:: Input records

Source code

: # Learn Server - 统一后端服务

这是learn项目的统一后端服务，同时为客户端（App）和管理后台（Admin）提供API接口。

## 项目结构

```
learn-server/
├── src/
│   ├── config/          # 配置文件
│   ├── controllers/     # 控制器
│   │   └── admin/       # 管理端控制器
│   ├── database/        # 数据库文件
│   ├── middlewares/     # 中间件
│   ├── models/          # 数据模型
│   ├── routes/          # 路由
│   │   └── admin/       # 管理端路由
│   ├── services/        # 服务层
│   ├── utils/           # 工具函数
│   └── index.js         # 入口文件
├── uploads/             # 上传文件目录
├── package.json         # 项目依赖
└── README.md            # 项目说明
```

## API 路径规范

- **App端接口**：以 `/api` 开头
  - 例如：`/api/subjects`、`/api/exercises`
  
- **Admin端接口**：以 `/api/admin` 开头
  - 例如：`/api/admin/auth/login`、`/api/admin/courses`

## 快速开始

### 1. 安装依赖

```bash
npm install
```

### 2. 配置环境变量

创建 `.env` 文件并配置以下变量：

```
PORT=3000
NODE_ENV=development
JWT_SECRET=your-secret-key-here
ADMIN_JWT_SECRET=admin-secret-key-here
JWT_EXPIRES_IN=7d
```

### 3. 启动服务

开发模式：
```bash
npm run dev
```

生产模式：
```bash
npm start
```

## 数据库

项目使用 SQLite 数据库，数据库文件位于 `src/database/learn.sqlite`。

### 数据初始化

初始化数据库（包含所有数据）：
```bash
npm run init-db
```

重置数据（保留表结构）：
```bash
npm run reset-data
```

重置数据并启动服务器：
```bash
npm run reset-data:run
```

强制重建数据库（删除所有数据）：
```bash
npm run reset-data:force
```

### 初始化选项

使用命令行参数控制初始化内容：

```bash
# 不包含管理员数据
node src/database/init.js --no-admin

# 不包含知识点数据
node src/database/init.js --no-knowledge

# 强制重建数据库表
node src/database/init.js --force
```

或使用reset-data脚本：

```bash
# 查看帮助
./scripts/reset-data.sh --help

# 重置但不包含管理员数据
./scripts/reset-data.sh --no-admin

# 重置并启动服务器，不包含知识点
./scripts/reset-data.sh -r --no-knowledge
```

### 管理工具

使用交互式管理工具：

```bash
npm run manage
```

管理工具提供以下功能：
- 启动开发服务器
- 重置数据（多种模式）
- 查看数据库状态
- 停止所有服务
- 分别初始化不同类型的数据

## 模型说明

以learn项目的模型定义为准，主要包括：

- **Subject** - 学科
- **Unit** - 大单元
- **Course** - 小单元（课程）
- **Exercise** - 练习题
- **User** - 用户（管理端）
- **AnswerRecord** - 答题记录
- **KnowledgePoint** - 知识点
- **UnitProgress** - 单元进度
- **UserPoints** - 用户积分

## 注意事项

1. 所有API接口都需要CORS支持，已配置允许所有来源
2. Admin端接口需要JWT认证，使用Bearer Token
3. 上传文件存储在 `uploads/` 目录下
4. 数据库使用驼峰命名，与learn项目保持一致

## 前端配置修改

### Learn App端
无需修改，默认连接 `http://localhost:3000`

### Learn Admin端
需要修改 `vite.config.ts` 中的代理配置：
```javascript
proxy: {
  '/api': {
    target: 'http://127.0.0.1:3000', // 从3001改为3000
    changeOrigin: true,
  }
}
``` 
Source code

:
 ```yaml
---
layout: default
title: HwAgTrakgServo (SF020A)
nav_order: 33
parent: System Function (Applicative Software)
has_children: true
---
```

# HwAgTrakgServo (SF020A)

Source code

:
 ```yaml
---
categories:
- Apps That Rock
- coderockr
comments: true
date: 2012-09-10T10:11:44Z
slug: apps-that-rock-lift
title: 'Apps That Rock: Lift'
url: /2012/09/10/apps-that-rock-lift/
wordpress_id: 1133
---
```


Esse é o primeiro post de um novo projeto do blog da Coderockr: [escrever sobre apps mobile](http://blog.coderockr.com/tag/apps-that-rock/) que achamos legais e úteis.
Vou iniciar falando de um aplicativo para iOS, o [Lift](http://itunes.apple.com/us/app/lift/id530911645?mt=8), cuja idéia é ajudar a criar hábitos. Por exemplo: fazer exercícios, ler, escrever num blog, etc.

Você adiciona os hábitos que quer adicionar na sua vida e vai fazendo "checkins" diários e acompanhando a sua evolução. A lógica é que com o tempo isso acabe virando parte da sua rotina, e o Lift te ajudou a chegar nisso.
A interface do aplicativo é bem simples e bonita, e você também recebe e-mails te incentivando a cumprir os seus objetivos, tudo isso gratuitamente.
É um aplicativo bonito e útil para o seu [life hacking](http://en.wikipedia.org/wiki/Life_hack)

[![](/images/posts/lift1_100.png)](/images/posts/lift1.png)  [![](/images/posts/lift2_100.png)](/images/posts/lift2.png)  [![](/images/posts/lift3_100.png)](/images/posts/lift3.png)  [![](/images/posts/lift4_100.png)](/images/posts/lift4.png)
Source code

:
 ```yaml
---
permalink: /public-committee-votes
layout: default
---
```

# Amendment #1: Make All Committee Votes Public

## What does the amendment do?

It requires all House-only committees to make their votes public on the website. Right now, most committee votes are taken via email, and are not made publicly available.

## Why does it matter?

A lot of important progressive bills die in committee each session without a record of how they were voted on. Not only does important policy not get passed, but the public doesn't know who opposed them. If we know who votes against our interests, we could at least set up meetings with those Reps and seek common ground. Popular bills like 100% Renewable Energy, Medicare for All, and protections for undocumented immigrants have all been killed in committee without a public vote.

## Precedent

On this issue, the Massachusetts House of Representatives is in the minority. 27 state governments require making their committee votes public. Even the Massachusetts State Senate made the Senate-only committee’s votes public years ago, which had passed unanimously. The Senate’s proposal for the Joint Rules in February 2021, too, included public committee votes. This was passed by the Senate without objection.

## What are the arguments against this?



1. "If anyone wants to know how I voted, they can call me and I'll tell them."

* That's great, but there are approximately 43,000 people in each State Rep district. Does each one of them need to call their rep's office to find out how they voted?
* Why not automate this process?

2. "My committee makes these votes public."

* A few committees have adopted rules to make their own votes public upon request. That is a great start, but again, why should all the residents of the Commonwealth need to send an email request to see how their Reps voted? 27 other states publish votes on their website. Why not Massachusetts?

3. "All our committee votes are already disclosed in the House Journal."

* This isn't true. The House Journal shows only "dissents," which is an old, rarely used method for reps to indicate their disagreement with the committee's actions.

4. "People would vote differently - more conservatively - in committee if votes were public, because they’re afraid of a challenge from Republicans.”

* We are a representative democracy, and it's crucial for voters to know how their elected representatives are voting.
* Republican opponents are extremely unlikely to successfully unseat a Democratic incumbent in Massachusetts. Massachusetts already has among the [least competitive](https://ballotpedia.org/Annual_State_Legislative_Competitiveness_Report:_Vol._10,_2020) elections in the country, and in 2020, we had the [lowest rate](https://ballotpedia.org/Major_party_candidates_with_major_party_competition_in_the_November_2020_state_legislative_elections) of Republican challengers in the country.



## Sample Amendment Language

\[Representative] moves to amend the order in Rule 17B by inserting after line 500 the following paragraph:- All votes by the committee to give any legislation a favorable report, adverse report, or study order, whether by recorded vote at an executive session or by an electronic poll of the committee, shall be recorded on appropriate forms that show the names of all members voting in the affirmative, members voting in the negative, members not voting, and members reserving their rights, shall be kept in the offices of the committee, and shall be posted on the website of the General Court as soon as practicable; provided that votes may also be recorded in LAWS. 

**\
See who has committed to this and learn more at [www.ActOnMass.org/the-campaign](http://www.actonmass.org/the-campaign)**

::::

Your assignment: Using the data above, transcribe the lines that run from the line with "the committee's actions." to the line with "representatives are voting.", both ends kept, and output nothing else.

Result of the task:
* This isn't true. The House Journal shows only "dissents," which is an old, rarely used method for reps to indicate their disagreement with the committee's actions.

4. "People would vote differently - more conservatively - in committee if votes were public, because they’re afraid of a challenge from Republicans.”

* We are a representative democracy, and it's crucial for voters to know how their elected representatives are voting.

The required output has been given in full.